U.S. citizens possess a number of constitutional rights that cannot be claimed by noncitizens, even if the latter legally reside within the United States. For example, Article I of the original Constitution specifies that only citizens are qualified to serve in Congress. Article IV, section 2, further recognizes that citizens of each state are entitled to certain “privileges and immunities” in all the states, a clause that the U.S. Supreme Court has interpreted as referring to “fundamental rights” inherent in a free government. The Fourteenth Amendment further prohibits the states from abridging the “privileges or immunities” that accompany U.S. citizenship. Finally, constitutional amendments relating to voting rights apply only to citizens of the country.
Individual state constitutions, as well as federal and state legislation, have placed many additional restrictions on the rights and privileges of noncitizens. Although the U.S. Supreme Court has overturned some of these restrictions as unconstitutional, it has also upheld many of them, including restrictions on foreign travel, welfare benefits, employment in public service, and the buying and selling of property. Noncitizens, moreover, can be deported for a number of reasons, even for certain political activities that American citizens have an unquestioned legal right to pursue without fear of punishment.
Nevertheless, the Constitution and U.S. laws guarantee many rights for noncitizens. All the liberties guaranteed by the Bill of Rights apply to “persons,” not just “citizens.” Likewise, the Fourteenth Amendment prohibits a state from denying “due process” or “equal protection” to any “person” under its jurisdiction. During the second half of the twentieth century, the Supreme Court’s interpretations of the Fourteenth Amendment significantly lessened the number of rights applicable only to citizens. After the landmark decision Graham v. Richardson (1971), for instance, the Supreme Court began holding that discrimination in employment on the basis of alienage must be justified by a very strong rationale.
For the most part citizens by naturalization are guaranteed the same legal rights as citizens by birth. Two significant exceptions apply, however. First, the U.S. Constitution explicitly states that only a natural-born citizen can serve as the president. Second, although the Supreme Court held in Trop v. Dulles (1958) that birthright citizens could not be involuntarily deprived of their citizenship, the Court subsequently approved the revocation of naturalization whenever immigrants were found to have falsified information when they entered the country or applied for naturalization.
In addition to legal rights, the status of citizenship is often desired because of its social and symbolic significance. Citizenship provides many persons with a sense of belonging; it has the meaning of full membership within a national community. When persons are classified as “foreigners” or “aliens,” citizens tend to look upon them as outsiders, as “them,” rather than as “us.”

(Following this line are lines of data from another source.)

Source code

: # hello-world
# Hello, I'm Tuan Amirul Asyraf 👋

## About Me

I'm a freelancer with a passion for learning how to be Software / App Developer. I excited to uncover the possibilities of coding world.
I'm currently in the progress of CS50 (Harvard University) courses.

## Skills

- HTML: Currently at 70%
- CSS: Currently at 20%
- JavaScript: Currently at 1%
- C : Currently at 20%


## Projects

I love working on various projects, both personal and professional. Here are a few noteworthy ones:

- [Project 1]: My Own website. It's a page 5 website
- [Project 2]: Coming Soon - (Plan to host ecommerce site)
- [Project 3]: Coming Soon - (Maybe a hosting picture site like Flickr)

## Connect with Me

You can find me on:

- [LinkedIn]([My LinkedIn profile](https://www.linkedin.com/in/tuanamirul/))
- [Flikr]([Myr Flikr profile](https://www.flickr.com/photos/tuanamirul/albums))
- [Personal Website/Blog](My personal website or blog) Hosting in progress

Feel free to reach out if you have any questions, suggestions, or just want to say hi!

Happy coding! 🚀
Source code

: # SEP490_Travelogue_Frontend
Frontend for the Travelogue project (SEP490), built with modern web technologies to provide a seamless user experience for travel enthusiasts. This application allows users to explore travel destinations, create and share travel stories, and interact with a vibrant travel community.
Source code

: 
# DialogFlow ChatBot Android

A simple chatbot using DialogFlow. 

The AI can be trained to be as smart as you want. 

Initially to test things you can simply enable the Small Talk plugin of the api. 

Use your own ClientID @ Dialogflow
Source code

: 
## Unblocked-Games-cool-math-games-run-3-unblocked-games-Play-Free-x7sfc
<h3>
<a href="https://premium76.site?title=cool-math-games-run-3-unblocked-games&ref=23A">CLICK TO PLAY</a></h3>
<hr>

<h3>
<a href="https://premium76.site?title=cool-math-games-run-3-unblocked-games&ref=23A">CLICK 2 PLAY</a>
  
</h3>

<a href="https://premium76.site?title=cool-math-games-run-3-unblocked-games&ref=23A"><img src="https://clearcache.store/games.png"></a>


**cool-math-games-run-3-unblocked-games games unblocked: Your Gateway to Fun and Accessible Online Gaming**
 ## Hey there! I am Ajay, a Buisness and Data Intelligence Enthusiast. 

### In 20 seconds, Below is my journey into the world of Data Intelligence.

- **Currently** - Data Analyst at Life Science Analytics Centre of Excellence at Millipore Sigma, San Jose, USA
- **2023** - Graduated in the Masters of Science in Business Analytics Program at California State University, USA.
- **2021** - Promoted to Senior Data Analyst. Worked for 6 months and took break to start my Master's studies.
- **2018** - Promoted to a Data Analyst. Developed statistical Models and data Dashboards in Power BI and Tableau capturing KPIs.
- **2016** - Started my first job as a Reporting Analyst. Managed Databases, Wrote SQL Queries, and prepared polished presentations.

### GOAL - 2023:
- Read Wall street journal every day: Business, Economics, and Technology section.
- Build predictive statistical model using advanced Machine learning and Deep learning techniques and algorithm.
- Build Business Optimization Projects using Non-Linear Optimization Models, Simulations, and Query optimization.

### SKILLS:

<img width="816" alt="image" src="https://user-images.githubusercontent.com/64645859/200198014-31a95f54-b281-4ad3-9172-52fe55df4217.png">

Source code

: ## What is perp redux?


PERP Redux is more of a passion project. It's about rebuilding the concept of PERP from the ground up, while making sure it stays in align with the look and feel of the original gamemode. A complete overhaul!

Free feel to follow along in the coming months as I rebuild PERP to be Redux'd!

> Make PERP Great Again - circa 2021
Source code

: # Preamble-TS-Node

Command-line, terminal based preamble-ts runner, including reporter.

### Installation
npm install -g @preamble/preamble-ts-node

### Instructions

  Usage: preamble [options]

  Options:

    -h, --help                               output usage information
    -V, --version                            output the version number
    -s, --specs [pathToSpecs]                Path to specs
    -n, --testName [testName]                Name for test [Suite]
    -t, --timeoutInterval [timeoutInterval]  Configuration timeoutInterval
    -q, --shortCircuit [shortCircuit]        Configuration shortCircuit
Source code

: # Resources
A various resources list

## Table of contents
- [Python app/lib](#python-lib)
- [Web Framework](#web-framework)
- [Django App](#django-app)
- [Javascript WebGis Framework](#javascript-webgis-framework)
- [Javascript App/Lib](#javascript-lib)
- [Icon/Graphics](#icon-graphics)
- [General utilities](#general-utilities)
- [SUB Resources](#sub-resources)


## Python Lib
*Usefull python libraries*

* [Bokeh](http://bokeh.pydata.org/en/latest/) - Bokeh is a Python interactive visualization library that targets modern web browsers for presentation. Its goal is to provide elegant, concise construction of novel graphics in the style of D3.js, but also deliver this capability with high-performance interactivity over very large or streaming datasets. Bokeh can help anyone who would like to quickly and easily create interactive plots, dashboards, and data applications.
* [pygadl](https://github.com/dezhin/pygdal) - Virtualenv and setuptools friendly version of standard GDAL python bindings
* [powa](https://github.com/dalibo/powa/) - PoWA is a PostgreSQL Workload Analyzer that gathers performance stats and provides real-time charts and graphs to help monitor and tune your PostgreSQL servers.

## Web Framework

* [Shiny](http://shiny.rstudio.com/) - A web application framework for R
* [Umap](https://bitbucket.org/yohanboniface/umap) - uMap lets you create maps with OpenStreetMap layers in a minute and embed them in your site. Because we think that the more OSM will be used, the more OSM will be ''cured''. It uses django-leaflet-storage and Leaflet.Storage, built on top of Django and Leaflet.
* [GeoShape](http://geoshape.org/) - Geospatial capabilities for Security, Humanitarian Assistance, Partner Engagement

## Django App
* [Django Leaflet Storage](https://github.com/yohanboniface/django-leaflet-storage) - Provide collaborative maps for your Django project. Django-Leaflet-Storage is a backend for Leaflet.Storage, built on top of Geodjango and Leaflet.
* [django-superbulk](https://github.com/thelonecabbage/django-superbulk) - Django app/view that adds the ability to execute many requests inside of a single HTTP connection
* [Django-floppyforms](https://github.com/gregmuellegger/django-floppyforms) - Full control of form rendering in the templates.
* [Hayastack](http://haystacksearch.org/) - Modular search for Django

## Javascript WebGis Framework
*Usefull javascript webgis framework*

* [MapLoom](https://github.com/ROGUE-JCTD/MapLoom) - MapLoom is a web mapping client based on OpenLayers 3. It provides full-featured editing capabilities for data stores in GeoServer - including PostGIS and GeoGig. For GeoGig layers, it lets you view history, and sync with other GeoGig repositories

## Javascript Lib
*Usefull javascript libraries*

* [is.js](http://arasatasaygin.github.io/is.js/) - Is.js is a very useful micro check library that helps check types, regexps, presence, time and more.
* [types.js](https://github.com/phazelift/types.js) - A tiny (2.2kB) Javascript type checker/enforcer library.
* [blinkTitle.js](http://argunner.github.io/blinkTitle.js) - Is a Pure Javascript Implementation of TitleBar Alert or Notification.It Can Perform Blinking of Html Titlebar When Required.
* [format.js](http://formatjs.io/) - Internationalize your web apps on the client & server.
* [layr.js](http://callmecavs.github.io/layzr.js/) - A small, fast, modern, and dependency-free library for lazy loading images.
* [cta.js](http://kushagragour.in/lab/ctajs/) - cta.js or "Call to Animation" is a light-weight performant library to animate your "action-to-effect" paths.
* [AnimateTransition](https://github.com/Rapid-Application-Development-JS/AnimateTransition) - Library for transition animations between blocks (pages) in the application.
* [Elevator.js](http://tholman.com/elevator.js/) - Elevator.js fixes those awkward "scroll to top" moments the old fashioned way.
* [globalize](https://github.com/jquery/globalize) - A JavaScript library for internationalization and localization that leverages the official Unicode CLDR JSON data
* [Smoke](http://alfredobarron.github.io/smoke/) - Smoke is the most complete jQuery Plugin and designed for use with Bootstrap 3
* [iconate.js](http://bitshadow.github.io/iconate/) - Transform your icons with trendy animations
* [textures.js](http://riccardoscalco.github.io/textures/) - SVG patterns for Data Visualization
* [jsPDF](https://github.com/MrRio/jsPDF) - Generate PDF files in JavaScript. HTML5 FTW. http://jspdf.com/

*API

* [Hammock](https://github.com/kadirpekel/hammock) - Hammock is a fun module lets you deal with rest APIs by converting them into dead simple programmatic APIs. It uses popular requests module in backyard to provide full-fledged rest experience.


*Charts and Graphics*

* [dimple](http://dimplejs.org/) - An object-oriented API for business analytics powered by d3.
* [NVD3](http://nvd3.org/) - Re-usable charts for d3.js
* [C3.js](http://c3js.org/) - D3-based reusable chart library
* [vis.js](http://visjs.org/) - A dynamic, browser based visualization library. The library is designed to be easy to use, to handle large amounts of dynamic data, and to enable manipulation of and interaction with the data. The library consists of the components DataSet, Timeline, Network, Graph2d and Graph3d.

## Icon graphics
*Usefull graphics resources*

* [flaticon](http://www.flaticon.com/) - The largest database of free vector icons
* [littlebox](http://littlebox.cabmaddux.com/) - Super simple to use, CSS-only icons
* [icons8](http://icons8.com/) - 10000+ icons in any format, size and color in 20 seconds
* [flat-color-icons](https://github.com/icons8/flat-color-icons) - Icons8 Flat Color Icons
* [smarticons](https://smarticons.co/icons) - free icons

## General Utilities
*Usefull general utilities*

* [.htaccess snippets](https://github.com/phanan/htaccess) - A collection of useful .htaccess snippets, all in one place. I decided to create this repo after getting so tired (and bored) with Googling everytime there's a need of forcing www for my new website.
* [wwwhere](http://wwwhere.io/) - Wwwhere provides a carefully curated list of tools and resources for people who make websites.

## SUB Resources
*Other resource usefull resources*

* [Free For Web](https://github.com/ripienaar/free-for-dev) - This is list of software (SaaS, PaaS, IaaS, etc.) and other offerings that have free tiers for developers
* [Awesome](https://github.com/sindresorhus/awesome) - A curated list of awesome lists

In view of the importance of immigration in U.S. history, it is not surprising that the issue of how to become a citizen has often been controversial. The original Constitution, as ratified in 1789, said nothing about birthright citizenship. Consequently, the English common-law rules of jus soli and jus sanguinis continued in force. In contrast, Article I of the Constitution provided the U.S. Congress with unrestricted discretion in establishing “a uniform rule of naturalization.” Accordingly, the Congress enacted a law in 1790 that restricted naturalized citizenship to “free white persons.” Racial bias was even more evident in the Supreme Court’s decision in Dred Scott v. Sandford (1857), which held that no persons of African ancestry were eligible for U.S. citizenship, regardless of their locations of birth. Eleven years later, however, this infamous decision was reversed by the Fourteenth Amendment, which specified that the status of citizenship, both state and national, was automatically conferred on all persons born or naturalized within the United States.
Newly naturalized American citizen holding his certificate of naturalization after a ceremony in San Francisco in which more than 1,400 immigrants were sworn in as citizens. (Getty Images)
Following ratification of the Fourteenth Amendment, there was some debate about the legal status of children who were born in the United States to nonwhite parents ineligible for citizenship. This debate was finally settled in United States v. Wong Kim Ark (1898), in which the Supreme Court interpreted the amendment to mean that all such persons automatically acquired citizenship on the basis of the common-law rule of jus soli. The Wong Kim Ark decision had no effect on the legal status of nonwhite persons who had already immigrated into the United States. Although the Fourteenth Amendment required each state to provide the “equal protection of the laws” to all persons under its jurisdiction, this clause was not applicable to federal legislation. It was not until passage of the Immigration and Nationality Act of 1952 that Congress finally abolished the last remaining racial restrictions on eligibility for naturalization.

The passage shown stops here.